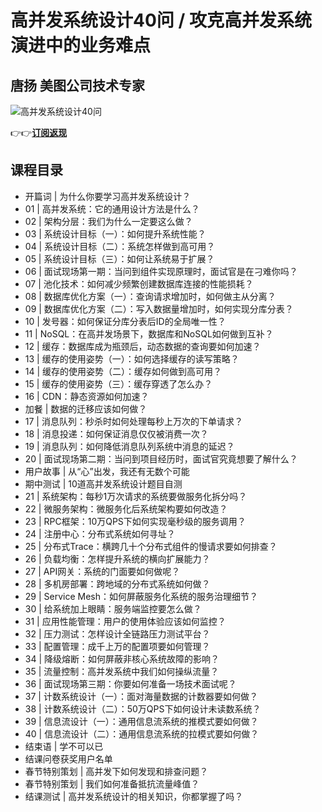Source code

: 高并发系统设计40问 / 攻克高并发系统演进中的业务难点
============================

唐扬 **美图公司技术专家**
---------------

![高并发系统设计40问](https://www.geekgay.com/storage/geek/geek_044b86521994a81695fe2d3207c96338.jpg)  
  
👉👉[**订阅返现**](https://time.geekbang.org/column/intro/100035801?code=bSLv99nYfSLlFBhgiJVNGjP5ed1PnTkyvoTG%2FcVgoD8%3D "高并发系统设计40问")  
  
课程目录
----

  
  
- 开篇词 | 为什么你要学习高并发系统设计？
- 01 | 高并发系统：它的通用设计方法是什么？
- 02 | 架构分层：我们为什么一定要这么做？
- 03 | 系统设计目标（一）：如何提升系统性能？
- 04 | 系统设计目标（二）：系统怎样做到高可用？
- 05 | 系统设计目标（三）：如何让系统易于扩展？
- 06 | 面试现场第一期：当问到组件实现原理时，面试官是在刁难你吗？
- 07 | 池化技术：如何减少频繁创建数据库连接的性能损耗？
- 08 | 数据库优化方案（一）：查询请求增加时，如何做主从分离？
- 09 | 数据库优化方案（二）：写入数据量增加时，如何实现分库分表？
- 10 | 发号器：如何保证分库分表后ID的全局唯一性？
- 11 | NoSQL：在高并发场景下，数据库和NoSQL如何做到互补？
- 12 | 缓存：数据库成为瓶颈后，动态数据的查询要如何加速？
- 13 | 缓存的使用姿势（一）：如何选择缓存的读写策略？
- 14 | 缓存的使用姿势（二）：缓存如何做到高可用？
- 15 | 缓存的使用姿势（三）：缓存穿透了怎么办？
- 16 | CDN：静态资源如何加速？
- 加餐 | 数据的迁移应该如何做？
- 17 | 消息队列：秒杀时如何处理每秒上万次的下单请求？
- 18 | 消息投递：如何保证消息仅仅被消费一次？
- 19 | 消息队列：如何降低消息队列系统中消息的延迟？
- 20 | 面试现场第二期：当问到项目经历时，面试官究竟想要了解什么？
- 用户故事 | 从“心”出发，我还有无数个可能
- 期中测试 | 10道高并发系统设计题目自测
- 21 | 系统架构：每秒1万次请求的系统要做服务化拆分吗？
- 22 | 微服务架构：微服务化后系统架构要如何改造？
- 23 | RPC框架：10万QPS下如何实现毫秒级的服务调用？
- 24 | 注册中心：分布式系统如何寻址？
- 25 | 分布式Trace：横跨几十个分布式组件的慢请求要如何排查？
- 26 | 负载均衡：怎样提升系统的横向扩展能力？
- 27 | API网关：系统的门面要如何做呢？
- 28 | 多机房部署：跨地域的分布式系统如何做？
- 29 | Service Mesh：如何屏蔽服务化系统的服务治理细节？
- 30 | 给系统加上眼睛：服务端监控要怎么做？
- 31 | 应用性能管理：用户的使用体验应该如何监控？
- 32 | 压力测试：怎样设计全链路压力测试平台？
- 33 | 配置管理：成千上万的配置项要如何管理？
- 34 | 降级熔断：如何屏蔽非核心系统故障的影响？
- 35 | 流量控制：高并发系统中我们如何操纵流量？
- 36 | 面试现场第三期：你要如何准备一场技术面试呢？
- 37 | 计数系统设计（一）：面对海量数据的计数器要如何做？
- 38 | 计数系统设计（二）：50万QPS下如何设计未读数系统？
- 39 | 信息流设计（一）：通用信息流系统的推模式要如何做？
- 40 | 信息流设计（二）：通用信息流系统的拉模式要如何做？
- 结束语 | 学不可以已
- 结课问卷获奖用户名单
- 春节特别策划 | 高并发下如何发现和排查问题？
- 春节特别策划 | 我们如何准备抵抗流量峰值？
- 结课测试 | 高并发系统设计的相关知识，你都掌握了吗？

################

# Work item
Return all lines in the entries above that carry the word "https".

# Answer space
![高并发系统设计40问](https://www.geekgay.com/storage/geek/geek_044b86521994a81695fe2d3207c96338.jpg)  
👉👉[**订阅返现**](https://time.geekbang.org/column/intro/100035801?code=bSLv99nYfSLlFBhgiJVNGjP5ed1PnTkyvoTG%2FcVgoD8%3D "高并发系统设计40问")  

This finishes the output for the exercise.